To all my nominees and my nominator, I also just had the thought that if you like my blurbs about your blog, I could share them with a link to your blogs on my Facebook page. I currently only have under 40 followers, but I thought perhaps the chance of exposure to a new audience member who could like you content might be worth it? Please let me know if you’d like me to do this. It seems in the spirit of this ‘award’.
Challenge 8: Questions for my nominees
- i. If you were a genie and a person asked you this wish, “I wish you would not grant me this wish”, what would you do? ii. If it were your wish, what would that wish be (i.e. something you want, but know it’s not ideal in the long term)? (N.B. If part ii feels too personal, feel free to skip)
- Do news reporters wear pants behind the news desk? What does it look like behind the desk?
- Where do you draw the line between helping people and showing them how to help themselves? How do you strike that balance?
- Describe the colour yellow to someone who is blind.

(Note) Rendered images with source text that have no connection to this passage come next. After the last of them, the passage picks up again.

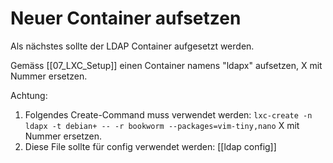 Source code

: # Neuer Container aufsetzen

Als nächstes sollte der LDAP Container aufgesetzt werden.

Gemäss [[07_LXC_Setup]] einen Container namens "ldapx" aufsetzen, X mit Nummer ersetzen.

Achtung:

1. Folgendes Create-Command muss verwendet werden: `lxc-create -n ldapx -t debian+ -- -r bookworm --packages=vim-tiny,nano` X mit Nummer ersetzen.
2. Diese File sollte für config verwendet werden: [[ldap config]] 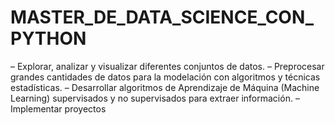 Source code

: # MASTER_DE_DATA_SCIENCE_CON_PYTHON
– Explorar, analizar y visualizar diferentes conjuntos de datos. – Preprocesar grandes cantidades de datos para la    modelación con algoritmos y técnicas estadísticas. – Desarrollar algoritmos de Aprendizaje de Máquina (Machine Learning) supervisados y no supervisados para extraer información. – Implementar proyectos 
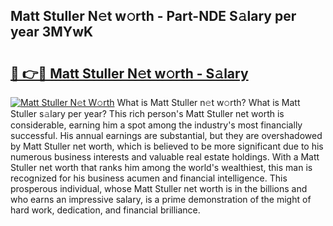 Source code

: ## Matt Stuller N𝚎t w𝚘rth - Part-NDE S𝚊lary per year 3MYwK

# <h2><a href="http://gc1kdp.nevu.top/?p=Matt+Stuller">🔗 👉🔴 Matt Stuller N𝚎t w𝚘rth - S𝚊lary</a></h2>

[![Matt Stuller N𝚎t W𝚘rth](https://i.imgur.com/Oavwk0R.jpeg)](http://gc1kdp.nevu.top/?p=Matt+Stuller)
What is Matt Stuller n𝚎t w𝚘rth? What is Matt Stuller s𝚊lary per year?
This rich person's Matt Stuller net worth is considerable, earning him a spot among the industry's most financially successful. His annual earnings are substantial, but they are overshadowed by Matt Stuller net worth, which is believed to be more significant due to his numerous business interests and valuable real estate holdings. With a Matt Stuller net worth that ranks him among the world's wealthiest, this man is recognized for his business acumen and financial intelligence. This prosperous individual, whose Matt Stuller net worth is in the billions and who earns an impressive salary, is a prime demonstration of the might of hard work, dedication, and financial brilliance.
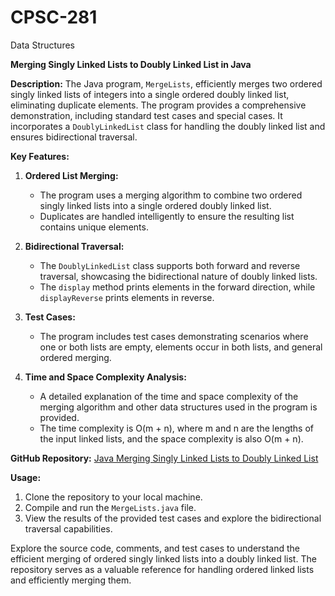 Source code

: # CPSC-281
Data Structures

**Merging Singly Linked Lists to Doubly Linked List in Java**

**Description:**
The Java program, `MergeLists`, efficiently merges two ordered singly linked lists of integers into a single ordered doubly linked list, eliminating duplicate elements. The program provides a comprehensive demonstration, including standard test cases and special cases. It incorporates a `DoublyLinkedList` class for handling the doubly linked list and ensures bidirectional traversal.

**Key Features:**

1. **Ordered List Merging:**
   - The program uses a merging algorithm to combine two ordered singly linked lists into a single ordered doubly linked list.
   - Duplicates are handled intelligently to ensure the resulting list contains unique elements.

2. **Bidirectional Traversal:**
   - The `DoublyLinkedList` class supports both forward and reverse traversal, showcasing the bidirectional nature of doubly linked lists.
   - The `display` method prints elements in the forward direction, while `displayReverse` prints elements in reverse.

3. **Test Cases:**
   - The program includes test cases demonstrating scenarios where one or both lists are empty, elements occur in both lists, and general ordered merging.

4. **Time and Space Complexity Analysis:**
   - A detailed explanation of the time and space complexity of the merging algorithm and other data structures used in the program is provided.
   - The time complexity is O(m + n), where m and n are the lengths of the input linked lists, and the space complexity is also O(m + n).

**GitHub Repository:**
[Java Merging Singly Linked Lists to Doubly Linked List](https://github.com/ZohaibRahim/CPSC-281/tree/Merging-2-Singly-Linked-List-into-a-Doubly-Linked-List)

**Usage:**
1. Clone the repository to your local machine.
2. Compile and run the `MergeLists.java` file.
3. View the results of the provided test cases and explore the bidirectional traversal capabilities.

Explore the source code, comments, and test cases to understand the efficient merging of ordered singly linked lists into a doubly linked list. The repository serves as a valuable reference for handling ordered linked lists and efficiently merging them.
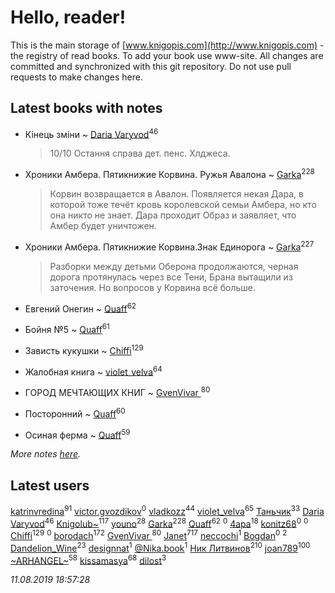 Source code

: # Hello, reader!
This is the main storage of [www.knigopis.com](http://www.knigopis.com) - the registry of read books.
To add your book use www-site. All changes are committed and synchronized with this git repository.
Do not use pull requests to make changes here.


## Latest books with notes
* Кінець зміни ~ [Daria Varyvod](users/829/829893410524253-facebook)<sup>46</sup>
    > 10/10 Остання справа дет. пенс. Хлджеса.

* Хроники Амбера. Пятикнижие Корвина. Ружья Авалона ~ [Garka](users/115/115753719718250012620-google)<sup>228</sup>
    > Корвин возвращается в Авалон. Появляется некая Дара, в которой тоже течёт кровь королевской семьи Амбера, но кто она никто не знает. Дара проходит Образ и заявляет, что Амбер будет уничтожен.

* Хроники Амбера. Пятикнижие Корвина.Знак Единорога ~ [Garka](users/115/115753719718250012620-google)<sup>227</sup>
    > Разборки между детьми Оберона продолжаются, черная дорога протянулась через все Тени, Брана вытащили из заточения. Но вопросов у Корвина всё больше.

* Евгений Онегин ~ [Quaff](users/122/12267158-vkontakte)<sup>62</sup>

* Бойня №5 ~ [Quaff](users/122/12267158-vkontakte)<sup>61</sup>

* Зависть кукушки ~ [Chiffi](users/105/105831994080785626680-google)<sup>129</sup>

* Жалобная книга ~ [violet_velva](users/116/116961712580551399099-google)<sup>64</sup>

* ГОРОД МЕЧТАЮЩИХ КНИГ ~ [GvenVivar ](users/158/158266434925901-facebook)<sup>80</sup>

* Посторонний ~ [Quaff](users/122/12267158-vkontakte)<sup>60</sup>

* Осиная ферма ~ [Quaff](users/122/12267158-vkontakte)<sup>59</sup>


_More notes [here](latest_books_with_notes.md)._


## Latest users
[katrinvredina](users/233/2336755-vkontakte)<sup>91</sup> 
[victor.gvozdikov](users/710/7103025-vkontakte)<sup>0</sup> 
[vladkozz](users/572/57239276-vkontakte)<sup>44</sup> 
[violet_velva](users/116/116961712580551399099-google)<sup>65</sup> 
[Таньчик](users/209/2096581563762610-facebook)<sup>33</sup> 
[Daria Varyvod](users/829/829893410524253-facebook)<sup>46</sup> 
[Knigolub~](users/111/111878597279669641685-google)<sup>117</sup> 
[youno](users/302/302928912-vkontakte)<sup>28</sup> 
[Garka](users/115/115753719718250012620-google)<sup>228</sup> 
[Quaff](users/122/12267158-vkontakte)<sup>62</sup> 
[](users/102/102192880596368244877-googleplus)<sup>0</sup> 
[4apa](users/117/117392596378069249667-google)<sup>18</sup> 
[konitz68](users/220/220598790-vkontakte)<sup>0</sup> 
[](users/177/177017519607634-facebook)<sup>0</sup> 
[Chiffi](users/105/105831994080785626680-google)<sup>129</sup> 
[](users/700/7002759394-instagram)<sup>0</sup> 
[borodach](users/157/15706320-vkontakte)<sup>172</sup> 
[GvenVivar ](users/158/158266434925901-facebook)<sup>80</sup> 
[Janet](users/108/108113656204404967440-google)<sup>717</sup> 
[neccochi](users/667/66767060-vkontakte)<sup>1</sup> 
[Bogdan](users/100/100001618474012-facebook)<sup>0</sup> 
[](users/113/113385419764153208171-google)<sup>2</sup> 
[Dandelion_Wine](users/586/58602788-vkontakte)<sup>23</sup> 
[designnat](users/514/5143815-vkontakte)<sup>1</sup> 
[@Nika.book](users/101/101397067906124622805-google)<sup>1</sup> 
[Ник Литвинов](users/241/241974816-vkontakte)<sup>210</sup> 
[joan789](users/240/2401650-vkontakte)<sup>100</sup> 
[~ARHANGEL~](users/642/64251996-vkontakte)<sup>58</sup> 
[kissamasya](users/684/68439978-vkontakte)<sup>68</sup> 
[dilost](users/102/10206471247373307-facebook)<sup>3</sup> 


_11.08.2019 18:57:28_
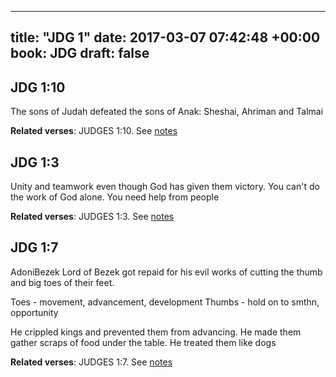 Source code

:
---
title: "JDG 1"
date: 2017-03-07 07:42:48 +00:00
book: JDG
draft: false
---

## JDG 1:10

The sons of Judah defeated the sons of Anak: Sheshai, Ahriman and Talmai

**Related verses**: JUDGES 1:10. See [notes](https://my.bible.com/notes/2585507987326755790)


## JDG 1:3

Unity and teamwork even though God has given them victory. You can't do the work of God alone. You need help from people

**Related verses**: JUDGES 1:3. See [notes](https://my.bible.com/notes/2585506804918903752)


## JDG 1:7

AdoniBezek Lord of Bezek got repaid for his evil works of cutting the thumb and big toes of their feet.

Toes - movement, advancement, development 
Thumbs - hold on to smthn, opportunity

He crippled kings and prevented them from advancing. He made them gather scraps of food under the table. He treated them like dogs

**Related verses**: JUDGES 1:7. See [notes](https://my.bible.com/notes/2585503194671735742)

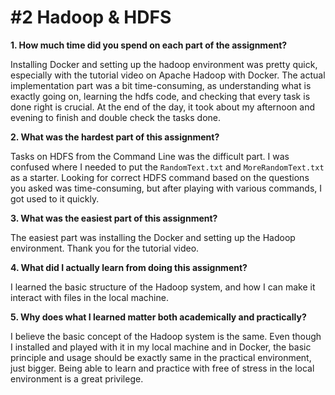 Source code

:# #2 Hadoop & HDFS
__1. How much time did you spend on each part of the assignment?__

Installing Docker and setting up the hadoop environment was pretty quick, especially with the tutorial video on Apache Hadoop with Docker. 
The actual implementation part was a bit time-consuming, as understanding what is exactly going on, learning the hdfs code, and checking that every task is done right is crucial.
At the end of the day, it took about my afternoon and evening to finish and double check the tasks done.

__2. What was the hardest part of this assignment?__

Tasks on HDFS from the Command Line was the difficult part. 
I was confused where I needed to put the `RandomText.txt` and `MoreRandomText.txt` as a starter.
Looking for correct HDFS command based on the questions you asked was time-consuming, but after playing with various commands, I got used to it quickly.  

__3. What was the easiest part of this assignment?__

The easiest part was installing the Docker and setting up the Hadoop environment. Thank you for the tutorial video.

__4. What did I actually learn from doing this assignment?__

I learned the basic structure of the Hadoop system, and how I can make it interact with files in the local machine. 

__5. Why does what I learned matter both academically and practically?__

I believe the basic concept of the Hadoop system is the same. 
Even though I installed and played with it in my local machine and in Docker, the basic principle and usage should be exactly same in the practical environment, just bigger.
Being able to learn and practice with free of stress in the local environment is a great privilege.     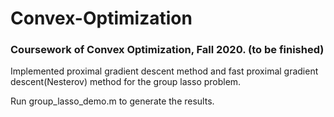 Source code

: # Convex-Optimization
### Coursework of Convex Optimization, Fall 2020. (to be finished)

Implemented proximal gradient descent method and fast proximal gradient descent(Nesterov) method for the group lasso problem.

Run group_lasso_demo.m to generate the results.
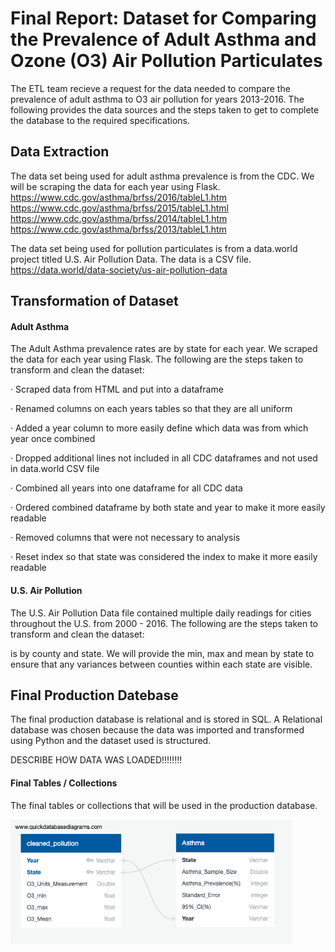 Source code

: # **Final Report: Dataset for Comparing the Prevalence of Adult Asthma and Ozone (O3) Air Pollution Particulates**

The ETL team recieve a request for the data needed to compare the prevalence of adult asthma to O3 air pollution for years 2013-2016. The following provides the data sources and the steps taken to get to complete the database to the required specifications.

## **Data Extraction**

The data set being used for adult asthma prevalence is from the CDC. We will be scraping the data for each year using Flask.
<br>
https://www.cdc.gov/asthma/brfss/2016/tableL1.htm
<br>
https://www.cdc.gov/asthma/brfss/2015/tableL1.html
<br>
https://www.cdc.gov/asthma/brfss/2014/tableL1.htm
<br>
https://www.cdc.gov/asthma/brfss/2013/tableL1.htm

The data set being used for pollution particulates is from a data.world project titled U.S. Air Pollution Data. The data is a CSV file.
<br>
https://data.world/data-society/us-air-pollution-data

## **Transformation of Dataset**

#### Adult Asthma

The Adult Asthma prevalence rates are by state for each year. We scraped the data for each year using Flask. The following are the steps taken to transform and clean the dataset:

·     Scraped data from HTML and put into a dataframe 

·     Renamed columns on each years tables so that they are all uniform

·     Added a year column to more easily define which data was from which year once combined

·     Dropped additional lines not included in all CDC dataframes and not used in data.world CSV file

·     Combined all years into one dataframe for all CDC data

·     Ordered combined dataframe by both state and year to make it more easily readable

·     Removed columns that were not necessary to analysis

·     Reset index so that state was considered the index to make it more easily readable

#### U.S. Air Pollution 

The U.S. Air Pollution Data file contained multiple daily readings for cities throughout the U.S. from 2000 - 2016. The following are the steps taken to transform and clean the dataset:



 is by county and state. We will provide the min, max and mean by state to ensure that any variances between counties within each state are visible. 



## Final Production Datebase

The final production database is relational and is stored in SQL. A Relational database was chosen because the data was imported and transformed using Python and the dataset used is structured.

DESCRIBE HOW DATA WAS LOADED!!!!!!!!

#### Final Tables / Collections

The final tables or collections that will be used in the production database. 

<img src="Resources/Database Image.png" alt="Database Image" style="zoom:75%;" />














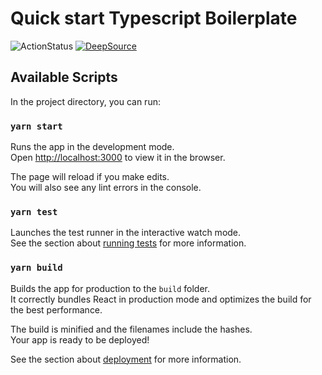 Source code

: # Quick start Typescript Boilerplate

![ActionStatus](https://github.com/sidzan/react-typescript-boilerplate/actions/workflows/push.yml/badge.svg)
[![DeepSource](https://deepsource.io/gh/sidzan/react-typescript-boilerplate.svg/?label=active+issues&show_trend=true)](https://deepsource.io/gh/sidzan/react-typescript-boilerplate/?ref=repository-badge)

## Available Scripts

In the project directory, you can run:

### `yarn start`

Runs the app in the development mode.\
Open [http://localhost:3000](http://localhost:3000) to view it in the browser.

The page will reload if you make edits.\
You will also see any lint errors in the console.

### `yarn test`

Launches the test runner in the interactive watch mode.\
See the section about [running tests](https://facebook.github.io/create-react-app/docs/running-tests) for more information.

### `yarn build`

Builds the app for production to the `build` folder.\
It correctly bundles React in production mode and optimizes the build for the best performance.

The build is minified and the filenames include the hashes.\
Your app is ready to be deployed!

See the section about [deployment](https://facebook.github.io/create-react-app/docs/deployment) for more information.
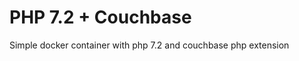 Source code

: PHP 7.2 + Couchbase
==================================

Simple docker container with php 7.2 and couchbase php extension
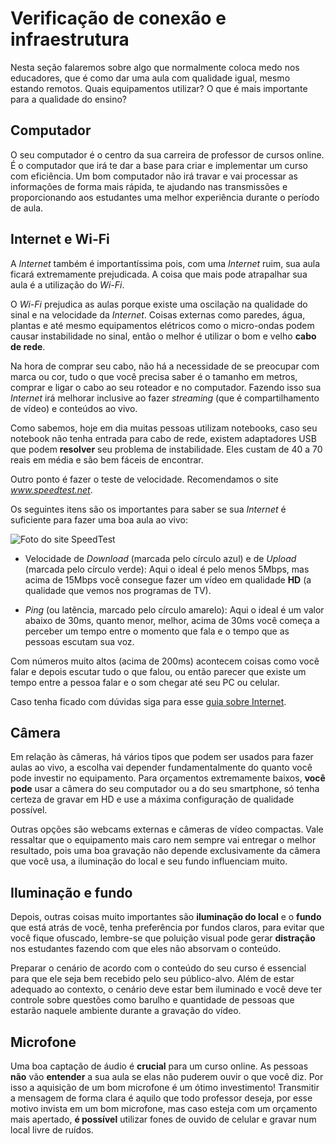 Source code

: # Verificação de conexão e infraestrutura

Nesta seção falaremos sobre algo que normalmente coloca medo nos educadores, que é como dar uma aula com qualidade igual, mesmo estando remotos.
Quais equipamentos utilizar? O que é mais importante para a qualidade do ensino?

## Computador

O seu computador é o centro da sua carreira de professor de cursos online. É o computador que irá te dar a base para criar e implementar um curso com eficiência. Um bom computador não irá travar e vai processar as informações de forma mais rápida, te ajudando nas transmissões e proporcionando aos estudantes uma melhor experiência durante o período de aula.

## Internet e Wi-Fi

A _Internet_ também é importantíssima pois, com uma _Internet_ ruim, sua aula ficará extremamente prejudicada. A coisa que mais pode atrapalhar sua aula é a utilização do _Wi-Fi_.

O _Wi-Fi_ prejudica as aulas porque existe uma oscilação na qualidade do sinal e na velocidade da _Internet_. Coisas externas como paredes, água, plantas e até mesmo equipamentos elétricos como o micro-ondas podem causar instabilidade no sinal, então o melhor é utilizar o bom e velho **cabo de rede**.

Na hora de comprar seu cabo, não há a necessidade de se preocupar com marca ou cor, tudo o que você precisa saber é o tamanho em metros, comprar e ligar o cabo ao seu roteador e no computador. Fazendo isso sua _Internet_ irá melhorar inclusive ao fazer _streaming_ (que é compartilhamento de vídeo) e conteúdos ao vivo.

Como sabemos, hoje em dia muitas pessoas utilizam notebooks, caso seu notebook não tenha entrada para cabo de rede, existem adaptadores USB que podem **resolver** seu problema de instabilidade. Eles custam de 40 a 70 reais em média e são bem fáceis de encontrar.

Outro ponto é fazer o teste de velocidade. Recomendamos o site _www.speedtest.net_.

Os seguintes itens são os importantes para saber se sua _Internet_ é suficiente para fazer uma boa aula ao vivo:

![Foto do site SpeedTest](./images-files/speedtest.png)

* Velocidade de _Download_ (marcada pelo círculo azul) e de _Upload_ (marcada pelo círculo verde): Aqui o ideal é pelo menos 5Mbps, mas acima de 15Mbps você consegue fazer um vídeo em qualidade **HD** (a qualidade que vemos nos programas de TV).

* _Ping_ (ou latência, marcado pelo círculo amarelo): Aqui o ideal é um valor abaixo de 30ms, quanto menor, melhor, acima de 30ms você começa a perceber um tempo entre o momento que fala e o tempo que as pessoas escutam sua voz.

Com números muito altos (acima de 200ms) acontecem coisas como você falar e depois escutar tudo o que falou, ou então parecer que existe um tempo entre a pessoa falar e o som chegar até seu PC ou celular.

Caso tenha ficado com dúvidas siga para esse [guia sobre Internet](../images-files/internet.pdf).

## Câmera

Em relação às câmeras, há vários tipos que podem ser usados para fazer aulas ao vivo, a escolha vai depender fundamentalmente do quanto você pode investir no equipamento. Para orçamentos extremamente baixos, **você pode** usar a câmera do seu computador ou a do seu smartphone, só tenha certeza de gravar em HD e use a máxima configuração de qualidade possível.

Outras opções são webcams externas e câmeras de vídeo compactas. Vale ressaltar que o equipamento mais caro nem sempre vai entregar o melhor resultado, pois uma boa gravação não depende exclusivamente da câmera que você usa, a iluminação do local e seu fundo influenciam muito.

## Iluminação e fundo

Depois, outras coisas muito importantes são **iluminação do local** e o **fundo** que está atrás de você, tenha preferência por fundos claros, para evitar que você fique ofuscado, lembre-se que poluição visual pode gerar **distração** nos estudantes fazendo com que eles não absorvam o conteúdo.

Preparar o cenário de acordo com o conteúdo do seu curso é essencial para que ele seja bem recebido pelo seu público-alvo. Além de estar adequado ao contexto, o cenário deve estar bem iluminado e você deve ter controle sobre questões como barulho e quantidade de pessoas que estarão naquele ambiente durante a gravação do vídeo.

## Microfone

Uma boa captação de áudio é **crucial** para um curso online. As pessoas **não** vão **entender** a sua aula se elas não puderem ouvir o que você diz. Por isso a aquisição de um bom microfone é um ótimo investimento! Transmitir a mensagem de forma clara é aquilo que todo professor deseja, por esse motivo invista em um bom microfone, mas caso esteja com um orçamento mais apertado, **é possível** utilizar fones de ouvido de celular e gravar num local livre de ruídos.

- If your life was a movie, what would the title be?
- Do the people in your life bring the best out of you? Do you believe you bring out the best in people in your life? (N.B. If this feels too personal, feel free to skip)
- What would you do if you found a penguin in the freezer?
- Do you think that what we perceive is reality or just a construct of our minds? Can our minds correctly interpret reality or is reality subjective?
- Do you think emotions are necessary for human survival? Why or why not?
- How would people communicate in a perfect world?
- If you were a pizza deliveryman how would you benefit from scissors?